The margin of error is:

$M = z\sqrt{\frac{\pi(1-\pi)}{n}}$

95% confidence level

So $\alpha = 0.05$, z is the value of Z that has a pvalue of $1 - \frac{0.05}{2} = 0.975$, so $Z = 1.96$.

(a) you are unwilling to predict the proportion value at your school

We need a sample size of at least n.

n is found when M = 0.08.

We wont predict a proportion value for the school, so we use $\pi = 0.5$

So

$M = z\sqrt{\frac{\pi(1-\pi)}{n}}$

$0.08 = 1.96\sqrt{\frac{0.5*0.5}{n}}$

$0.08\sqrt{n} = 1.96\sqrt{0.5*0.5}$

$\sqrt{n} = \frac{1.96\sqrt{0.5*0.5}}{0.08}$

$(\sqrt{n})^{2} = (\frac{1.96\sqrt{0.5*0.5}}{0.08})^{2}$

$n = 150.1$

Rounding up

A sample size of at least 251 is needed.

(b) you use the results from the surveyed school as a guideline.
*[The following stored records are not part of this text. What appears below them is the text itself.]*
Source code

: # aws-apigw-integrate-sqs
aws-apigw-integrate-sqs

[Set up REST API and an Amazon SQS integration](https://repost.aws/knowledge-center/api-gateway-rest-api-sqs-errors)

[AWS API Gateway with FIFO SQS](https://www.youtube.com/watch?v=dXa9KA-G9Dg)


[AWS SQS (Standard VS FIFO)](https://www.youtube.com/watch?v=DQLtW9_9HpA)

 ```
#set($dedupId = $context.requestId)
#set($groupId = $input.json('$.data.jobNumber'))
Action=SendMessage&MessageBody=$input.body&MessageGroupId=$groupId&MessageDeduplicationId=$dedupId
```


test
Now we have that $\pi = 0.2$

So

$M = z\sqrt{\frac{\pi(1-\pi)}{n}}$

$0.08 = 1.96\sqrt{\frac{0.2*0.8}{n}}$

$0.08\sqrt{n} = 1.96\sqrt{0.2*0.8}$

$\sqrt{n} = \frac{1.96\sqrt{0.2*0.8}}{0.08}$

$(\sqrt{n})^{2} = (\frac{1.96\sqrt{0.2*0.8}}{0.08})^{2}$

$n = 96.04$

Rounding up

A sample of at least 97 students is needed.